**Input data**
• • • •

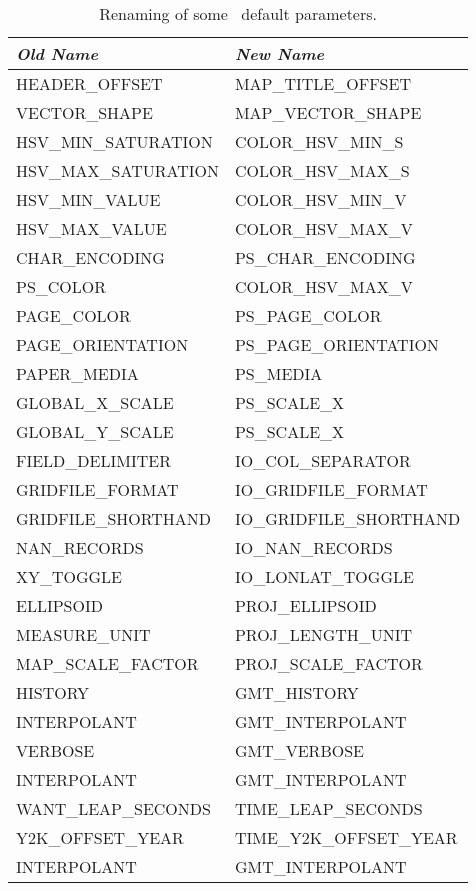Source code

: \begin{table}[H]
\centering
\begin{tabular}{|l|l|} \hline
\emph{Old Name}	& \emph{New Name} \\ \hline
HEADER\_OFFSET			&	MAP\_TITLE\_OFFSET \\ \hline
VECTOR\_SHAPE			&	MAP\_VECTOR\_SHAPE \\ \hline
HSV\_MIN\_SATURATION		&	COLOR\_HSV\_MIN\_S \\ \hline
HSV\_MAX\_SATURATION		&	COLOR\_HSV\_MAX\_S \\ \hline
HSV\_MIN\_VALUE			&	COLOR\_HSV\_MIN\_V \\ \hline
HSV\_MAX\_VALUE			&	COLOR\_HSV\_MAX\_V \\ \hline
CHAR\_ENCODING			&	PS\_CHAR\_ENCODING \\ \hline
PS\_COLOR			&	COLOR\_HSV\_MAX\_V \\ \hline
PAGE\_COLOR			&	PS\_PAGE\_COLOR \\ \hline
PAGE\_ORIENTATION		&	PS\_PAGE\_ORIENTATION \\ \hline
PAPER\_MEDIA			&	PS\_MEDIA \\ \hline
GLOBAL\_X\_SCALE		&	PS\_SCALE\_X \\ \hline
GLOBAL\_Y\_SCALE		&	PS\_SCALE\_X \\ \hline
FIELD\_DELIMITER		&	IO\_COL\_SEPARATOR \\ \hline
GRIDFILE\_FORMAT		&	IO\_GRIDFILE\_FORMAT \\ \hline
GRIDFILE\_SHORTHAND		&	IO\_GRIDFILE\_SHORTHAND \\ \hline
NAN\_RECORDS			&	IO\_NAN\_RECORDS \\ \hline
XY\_TOGGLE			&	IO\_LONLAT\_TOGGLE \\ \hline
ELLIPSOID			&	PROJ\_ELLIPSOID \\ \hline
MEASURE\_UNIT			&	PROJ\_LENGTH\_UNIT \\ \hline
MAP\_SCALE\_FACTOR		&	PROJ\_SCALE\_FACTOR \\ \hline
HISTORY				&	GMT\_HISTORY \\ \hline
INTERPOLANT			&	GMT\_INTERPOLANT \\ \hline
VERBOSE				&	GMT\_VERBOSE \\ \hline
INTERPOLANT			&	GMT\_INTERPOLANT \\ \hline
WANT\_LEAP\_SECONDS		&	TIME\_LEAP\_SECONDS \\ \hline
Y2K\_OFFSET\_YEAR		&	TIME\_Y2K\_OFFSET\_YEAR \\ \hline
INTERPOLANT			&	GMT\_INTERPOLANT \\ \hline
\end{tabular}
\caption{Renaming of some \gmt\ default parameters.}
\label{tbl:obsoletedefs2}
\end{table}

• • • •

**The problem**
Please report every line of the records above that contains the word "GLOBAL".

**Response to the exercise**
GLOBAL\_X\_SCALE		&	PS\_SCALE\_X \\ \hline
GLOBAL\_Y\_SCALE		&	PS\_SCALE\_X \\ \hline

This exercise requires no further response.